## Records
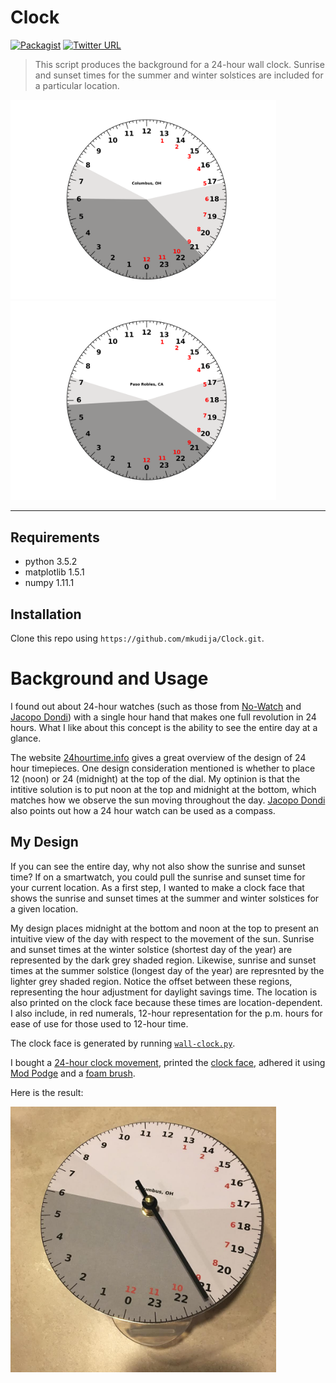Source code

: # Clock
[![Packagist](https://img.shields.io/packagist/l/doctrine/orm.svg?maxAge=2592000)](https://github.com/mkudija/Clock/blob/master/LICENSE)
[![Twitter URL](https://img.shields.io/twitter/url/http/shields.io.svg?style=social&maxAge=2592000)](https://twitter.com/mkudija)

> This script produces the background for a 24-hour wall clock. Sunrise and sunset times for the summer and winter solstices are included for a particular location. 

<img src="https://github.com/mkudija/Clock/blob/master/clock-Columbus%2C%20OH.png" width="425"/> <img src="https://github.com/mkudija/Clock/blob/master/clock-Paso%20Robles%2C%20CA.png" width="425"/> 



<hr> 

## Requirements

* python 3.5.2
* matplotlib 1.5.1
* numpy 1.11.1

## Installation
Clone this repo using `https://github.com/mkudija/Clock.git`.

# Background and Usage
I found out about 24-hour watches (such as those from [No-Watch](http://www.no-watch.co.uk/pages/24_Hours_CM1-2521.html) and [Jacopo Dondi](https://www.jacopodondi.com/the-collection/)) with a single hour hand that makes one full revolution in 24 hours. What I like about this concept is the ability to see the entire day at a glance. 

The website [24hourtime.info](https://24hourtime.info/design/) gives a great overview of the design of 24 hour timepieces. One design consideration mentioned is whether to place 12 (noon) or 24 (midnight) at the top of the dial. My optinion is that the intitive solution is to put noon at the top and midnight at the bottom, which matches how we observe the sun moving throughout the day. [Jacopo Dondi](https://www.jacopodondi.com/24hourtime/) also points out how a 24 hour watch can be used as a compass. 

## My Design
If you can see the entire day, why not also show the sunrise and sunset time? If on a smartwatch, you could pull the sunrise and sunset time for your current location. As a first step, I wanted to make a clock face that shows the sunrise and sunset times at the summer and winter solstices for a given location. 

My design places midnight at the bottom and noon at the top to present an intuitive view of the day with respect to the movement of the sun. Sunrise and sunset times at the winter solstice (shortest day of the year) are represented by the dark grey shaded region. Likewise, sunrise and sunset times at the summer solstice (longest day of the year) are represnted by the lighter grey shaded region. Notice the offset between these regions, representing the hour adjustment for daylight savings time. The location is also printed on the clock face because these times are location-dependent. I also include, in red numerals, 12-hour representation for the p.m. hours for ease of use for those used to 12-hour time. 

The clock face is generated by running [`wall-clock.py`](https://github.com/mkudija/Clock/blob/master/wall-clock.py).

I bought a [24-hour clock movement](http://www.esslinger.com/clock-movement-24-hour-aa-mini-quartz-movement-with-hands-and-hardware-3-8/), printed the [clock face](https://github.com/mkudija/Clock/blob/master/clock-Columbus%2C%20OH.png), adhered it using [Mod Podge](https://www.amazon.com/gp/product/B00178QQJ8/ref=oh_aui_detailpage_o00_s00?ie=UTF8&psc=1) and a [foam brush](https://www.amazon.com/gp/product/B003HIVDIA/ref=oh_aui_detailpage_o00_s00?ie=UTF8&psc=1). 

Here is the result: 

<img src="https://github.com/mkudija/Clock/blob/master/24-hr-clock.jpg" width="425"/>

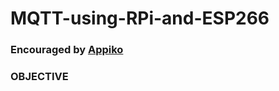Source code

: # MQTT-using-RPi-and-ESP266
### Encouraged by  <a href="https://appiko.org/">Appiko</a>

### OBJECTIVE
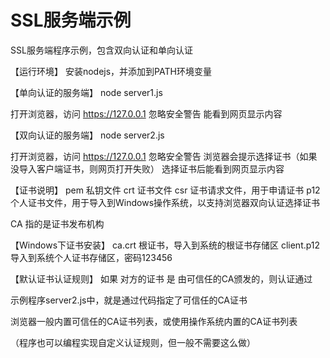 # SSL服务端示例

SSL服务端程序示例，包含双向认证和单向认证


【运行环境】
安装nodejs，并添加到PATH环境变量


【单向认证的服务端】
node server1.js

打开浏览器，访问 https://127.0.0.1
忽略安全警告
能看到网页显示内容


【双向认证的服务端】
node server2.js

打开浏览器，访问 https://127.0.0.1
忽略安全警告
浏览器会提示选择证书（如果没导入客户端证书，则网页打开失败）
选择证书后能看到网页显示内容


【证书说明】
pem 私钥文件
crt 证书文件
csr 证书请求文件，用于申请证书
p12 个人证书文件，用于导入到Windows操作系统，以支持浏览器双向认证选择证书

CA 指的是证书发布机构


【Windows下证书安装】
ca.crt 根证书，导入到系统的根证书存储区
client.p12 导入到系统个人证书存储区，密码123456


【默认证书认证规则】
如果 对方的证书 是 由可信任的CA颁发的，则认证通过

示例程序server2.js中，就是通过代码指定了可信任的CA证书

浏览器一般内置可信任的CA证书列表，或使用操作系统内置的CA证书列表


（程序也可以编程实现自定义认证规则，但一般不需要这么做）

## Work task
In the records above, find the line with "## Requirements"; write out exactly that line and each one after it, stopping after the line with "## My Design".

## Solved problem
## Requirements

* python 3.5.2
* matplotlib 1.5.1
* numpy 1.11.1

## Installation
Clone this repo using `https://github.com/mkudija/Clock.git`.

# Background and Usage
I found out about 24-hour watches (such as those from [No-Watch](http://www.no-watch.co.uk/pages/24_Hours_CM1-2521.html) and [Jacopo Dondi](https://www.jacopodondi.com/the-collection/)) with a single hour hand that makes one full revolution in 24 hours. What I like about this concept is the ability to see the entire day at a glance. 

The website [24hourtime.info](https://24hourtime.info/design/) gives a great overview of the design of 24 hour timepieces. One design consideration mentioned is whether to place 12 (noon) or 24 (midnight) at the top of the dial. My optinion is that the intitive solution is to put noon at the top and midnight at the bottom, which matches how we observe the sun moving throughout the day. [Jacopo Dondi](https://www.jacopodondi.com/24hourtime/) also points out how a 24 hour watch can be used as a compass. 

## My Design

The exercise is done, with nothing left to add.